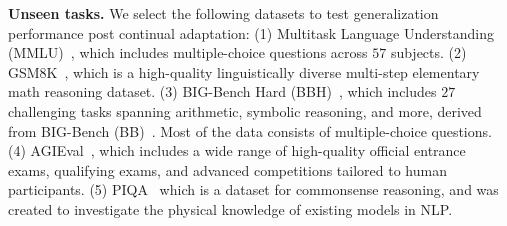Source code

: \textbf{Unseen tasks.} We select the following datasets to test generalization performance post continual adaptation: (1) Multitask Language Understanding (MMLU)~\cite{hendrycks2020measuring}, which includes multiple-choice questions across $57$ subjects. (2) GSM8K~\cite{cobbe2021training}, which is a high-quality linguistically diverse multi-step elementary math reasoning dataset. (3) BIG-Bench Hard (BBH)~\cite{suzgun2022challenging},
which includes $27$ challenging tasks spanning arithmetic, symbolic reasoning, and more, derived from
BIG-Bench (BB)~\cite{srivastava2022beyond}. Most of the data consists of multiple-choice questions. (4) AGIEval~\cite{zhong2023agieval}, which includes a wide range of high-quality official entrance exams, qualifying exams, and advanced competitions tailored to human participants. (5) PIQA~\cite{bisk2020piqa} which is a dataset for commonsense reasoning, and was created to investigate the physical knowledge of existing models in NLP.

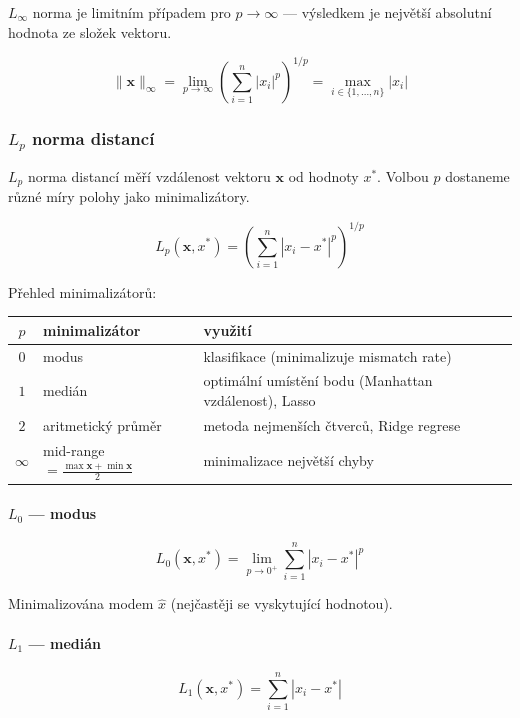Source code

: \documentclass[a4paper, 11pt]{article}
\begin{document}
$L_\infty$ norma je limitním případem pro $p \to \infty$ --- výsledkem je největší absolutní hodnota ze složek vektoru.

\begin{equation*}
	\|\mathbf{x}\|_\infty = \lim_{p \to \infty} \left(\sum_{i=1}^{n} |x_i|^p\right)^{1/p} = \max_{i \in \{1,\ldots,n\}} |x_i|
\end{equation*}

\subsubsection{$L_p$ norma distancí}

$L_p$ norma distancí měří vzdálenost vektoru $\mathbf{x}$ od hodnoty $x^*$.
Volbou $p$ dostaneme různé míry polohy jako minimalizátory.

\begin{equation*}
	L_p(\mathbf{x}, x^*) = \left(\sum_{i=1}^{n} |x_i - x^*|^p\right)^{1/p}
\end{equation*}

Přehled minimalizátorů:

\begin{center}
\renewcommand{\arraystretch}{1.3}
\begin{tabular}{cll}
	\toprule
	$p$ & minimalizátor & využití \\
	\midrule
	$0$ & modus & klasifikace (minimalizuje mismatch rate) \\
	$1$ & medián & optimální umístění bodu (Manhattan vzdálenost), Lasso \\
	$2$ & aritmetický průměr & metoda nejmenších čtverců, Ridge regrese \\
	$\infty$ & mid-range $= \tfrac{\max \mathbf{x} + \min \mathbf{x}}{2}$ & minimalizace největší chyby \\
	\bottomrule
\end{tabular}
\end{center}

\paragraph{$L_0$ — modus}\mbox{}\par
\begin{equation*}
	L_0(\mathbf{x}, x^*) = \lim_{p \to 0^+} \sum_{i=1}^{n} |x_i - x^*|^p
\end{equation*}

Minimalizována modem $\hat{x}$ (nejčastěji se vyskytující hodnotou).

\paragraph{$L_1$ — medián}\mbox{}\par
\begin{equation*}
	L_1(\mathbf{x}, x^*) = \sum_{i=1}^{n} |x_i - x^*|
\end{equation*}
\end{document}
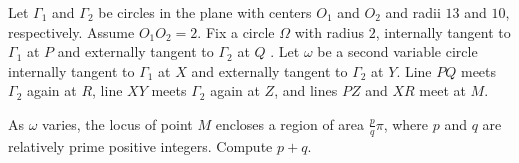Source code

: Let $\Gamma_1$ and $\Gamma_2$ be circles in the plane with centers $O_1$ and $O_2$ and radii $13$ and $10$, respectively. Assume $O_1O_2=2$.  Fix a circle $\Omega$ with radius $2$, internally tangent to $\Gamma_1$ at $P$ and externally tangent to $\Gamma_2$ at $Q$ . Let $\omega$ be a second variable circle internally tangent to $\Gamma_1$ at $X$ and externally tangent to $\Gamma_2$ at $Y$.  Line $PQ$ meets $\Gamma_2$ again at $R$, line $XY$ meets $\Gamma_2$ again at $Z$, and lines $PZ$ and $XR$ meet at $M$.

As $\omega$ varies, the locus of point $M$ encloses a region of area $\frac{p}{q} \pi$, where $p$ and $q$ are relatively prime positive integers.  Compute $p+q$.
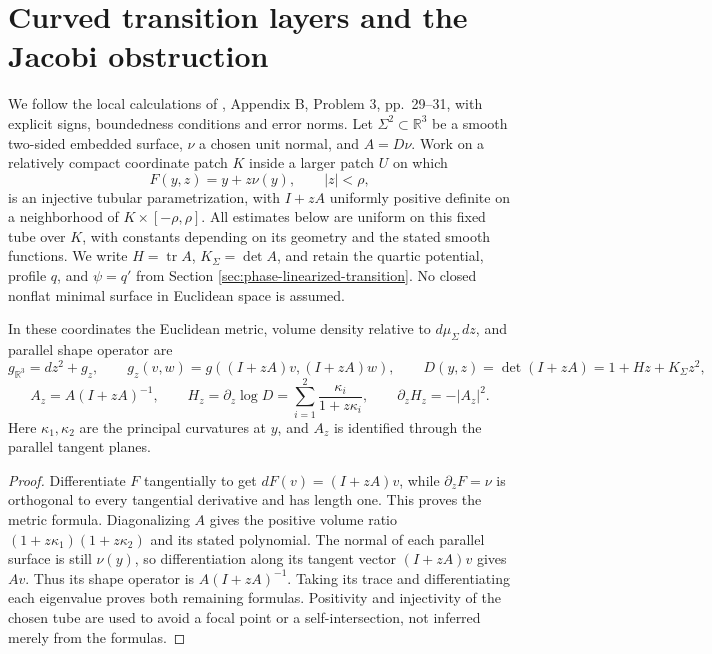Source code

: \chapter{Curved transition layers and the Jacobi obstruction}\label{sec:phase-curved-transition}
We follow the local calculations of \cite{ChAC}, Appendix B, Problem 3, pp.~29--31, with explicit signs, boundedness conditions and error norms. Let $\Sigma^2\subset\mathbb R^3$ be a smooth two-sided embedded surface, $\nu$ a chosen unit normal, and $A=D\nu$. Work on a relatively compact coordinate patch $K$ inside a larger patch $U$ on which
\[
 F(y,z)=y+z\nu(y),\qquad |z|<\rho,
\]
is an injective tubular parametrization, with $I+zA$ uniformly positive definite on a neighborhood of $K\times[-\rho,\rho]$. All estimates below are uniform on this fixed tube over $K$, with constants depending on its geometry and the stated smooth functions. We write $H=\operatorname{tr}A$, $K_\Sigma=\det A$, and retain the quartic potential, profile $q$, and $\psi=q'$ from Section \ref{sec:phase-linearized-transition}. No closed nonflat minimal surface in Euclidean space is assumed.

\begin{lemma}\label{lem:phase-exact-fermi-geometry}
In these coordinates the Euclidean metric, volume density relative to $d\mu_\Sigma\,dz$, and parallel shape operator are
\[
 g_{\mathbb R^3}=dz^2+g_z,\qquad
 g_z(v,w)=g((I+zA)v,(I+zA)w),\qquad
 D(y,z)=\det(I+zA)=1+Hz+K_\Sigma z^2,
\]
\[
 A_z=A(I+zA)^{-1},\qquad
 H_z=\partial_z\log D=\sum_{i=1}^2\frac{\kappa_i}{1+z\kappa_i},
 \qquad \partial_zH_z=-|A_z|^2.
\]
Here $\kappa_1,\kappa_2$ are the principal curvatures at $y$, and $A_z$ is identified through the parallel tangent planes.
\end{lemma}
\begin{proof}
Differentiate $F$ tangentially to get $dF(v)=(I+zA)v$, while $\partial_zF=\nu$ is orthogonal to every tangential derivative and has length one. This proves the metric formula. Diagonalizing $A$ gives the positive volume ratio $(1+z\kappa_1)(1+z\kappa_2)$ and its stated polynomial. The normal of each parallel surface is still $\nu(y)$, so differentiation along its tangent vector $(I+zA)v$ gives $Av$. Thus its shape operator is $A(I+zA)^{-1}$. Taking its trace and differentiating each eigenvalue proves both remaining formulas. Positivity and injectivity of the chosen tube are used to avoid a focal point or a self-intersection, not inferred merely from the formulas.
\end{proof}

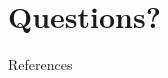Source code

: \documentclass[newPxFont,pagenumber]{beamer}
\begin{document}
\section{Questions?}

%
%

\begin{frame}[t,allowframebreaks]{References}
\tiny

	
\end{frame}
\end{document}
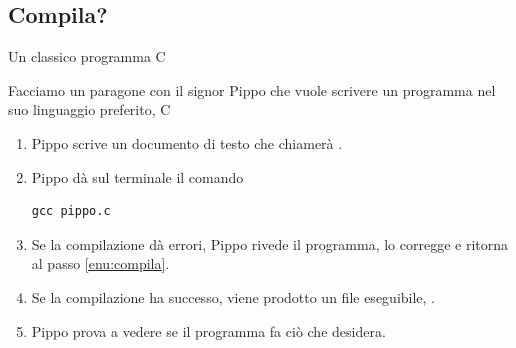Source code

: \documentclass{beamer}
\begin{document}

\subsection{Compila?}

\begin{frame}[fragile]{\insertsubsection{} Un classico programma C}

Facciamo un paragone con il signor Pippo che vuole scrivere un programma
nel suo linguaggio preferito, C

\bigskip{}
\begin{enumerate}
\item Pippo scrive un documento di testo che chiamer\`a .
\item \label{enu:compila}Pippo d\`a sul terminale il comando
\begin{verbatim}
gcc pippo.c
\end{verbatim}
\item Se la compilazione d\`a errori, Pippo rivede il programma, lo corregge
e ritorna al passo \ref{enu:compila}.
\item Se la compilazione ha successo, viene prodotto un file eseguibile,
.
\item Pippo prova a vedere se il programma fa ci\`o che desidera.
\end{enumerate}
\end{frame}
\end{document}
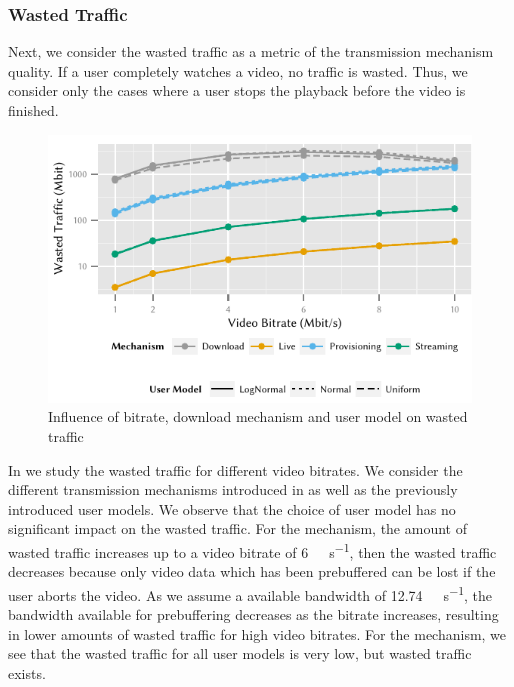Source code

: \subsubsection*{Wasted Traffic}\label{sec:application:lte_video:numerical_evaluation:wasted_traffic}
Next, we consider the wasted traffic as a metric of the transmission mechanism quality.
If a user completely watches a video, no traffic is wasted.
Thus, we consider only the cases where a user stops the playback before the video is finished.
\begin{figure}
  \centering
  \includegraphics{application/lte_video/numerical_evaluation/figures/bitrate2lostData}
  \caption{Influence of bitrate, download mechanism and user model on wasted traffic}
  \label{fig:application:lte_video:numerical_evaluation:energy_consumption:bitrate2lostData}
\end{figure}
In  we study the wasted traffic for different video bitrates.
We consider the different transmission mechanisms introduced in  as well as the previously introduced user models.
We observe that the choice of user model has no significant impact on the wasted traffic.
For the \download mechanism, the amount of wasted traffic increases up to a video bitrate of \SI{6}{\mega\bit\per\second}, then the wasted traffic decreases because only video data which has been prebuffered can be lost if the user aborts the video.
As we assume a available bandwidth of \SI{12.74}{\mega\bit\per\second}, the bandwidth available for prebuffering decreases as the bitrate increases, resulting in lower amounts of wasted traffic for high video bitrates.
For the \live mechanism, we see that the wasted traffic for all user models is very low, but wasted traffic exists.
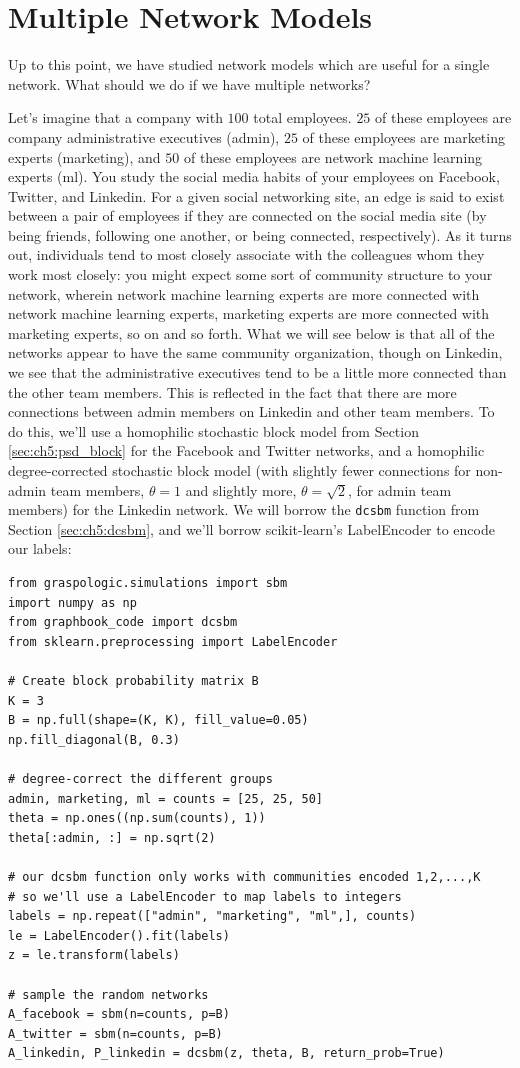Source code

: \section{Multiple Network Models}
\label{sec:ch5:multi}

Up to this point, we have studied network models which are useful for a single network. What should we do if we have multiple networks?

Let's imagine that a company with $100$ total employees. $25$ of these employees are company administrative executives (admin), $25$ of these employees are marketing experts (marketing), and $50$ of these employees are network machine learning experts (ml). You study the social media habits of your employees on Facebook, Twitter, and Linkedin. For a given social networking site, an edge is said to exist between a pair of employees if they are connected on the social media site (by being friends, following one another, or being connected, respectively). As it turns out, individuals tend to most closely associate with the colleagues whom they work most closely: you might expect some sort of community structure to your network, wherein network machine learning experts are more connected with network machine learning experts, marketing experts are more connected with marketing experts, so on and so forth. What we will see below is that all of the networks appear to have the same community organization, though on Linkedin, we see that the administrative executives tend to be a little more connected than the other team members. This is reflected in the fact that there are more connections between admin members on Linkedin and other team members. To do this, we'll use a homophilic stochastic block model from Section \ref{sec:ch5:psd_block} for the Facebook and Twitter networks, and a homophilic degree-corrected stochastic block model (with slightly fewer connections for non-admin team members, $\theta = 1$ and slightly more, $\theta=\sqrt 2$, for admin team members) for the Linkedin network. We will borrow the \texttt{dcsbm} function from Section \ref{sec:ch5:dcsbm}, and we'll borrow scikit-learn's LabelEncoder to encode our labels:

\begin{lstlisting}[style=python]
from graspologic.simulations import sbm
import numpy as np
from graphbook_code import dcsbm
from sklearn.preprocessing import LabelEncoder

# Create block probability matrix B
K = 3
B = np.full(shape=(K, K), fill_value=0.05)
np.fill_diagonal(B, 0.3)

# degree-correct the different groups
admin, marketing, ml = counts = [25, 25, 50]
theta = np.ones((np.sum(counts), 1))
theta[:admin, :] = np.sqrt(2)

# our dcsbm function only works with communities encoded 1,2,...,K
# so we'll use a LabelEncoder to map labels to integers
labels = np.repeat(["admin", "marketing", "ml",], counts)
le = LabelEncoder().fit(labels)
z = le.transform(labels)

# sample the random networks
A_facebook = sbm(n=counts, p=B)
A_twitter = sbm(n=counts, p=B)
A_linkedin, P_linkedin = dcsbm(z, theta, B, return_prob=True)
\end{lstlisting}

◆ ◆ ◆ ◆

__Task brief__. The reply should consist solely of the lines above from the one that has "theta[:admin, :] = np.sqrt(2)" through the one that has "A_twitter = sbm(n=counts, p=B)", reproduced exactly.

__Solution__.
theta[:admin, :] = np.sqrt(2)

# our dcsbm function only works with communities encoded 1,2,...,K
# so we'll use a LabelEncoder to map labels to integers
labels = np.repeat(["admin", "marketing", "ml",], counts)
le = LabelEncoder().fit(labels)
z = le.transform(labels)

# sample the random networks
A_facebook = sbm(n=counts, p=B)
A_twitter = sbm(n=counts, p=B)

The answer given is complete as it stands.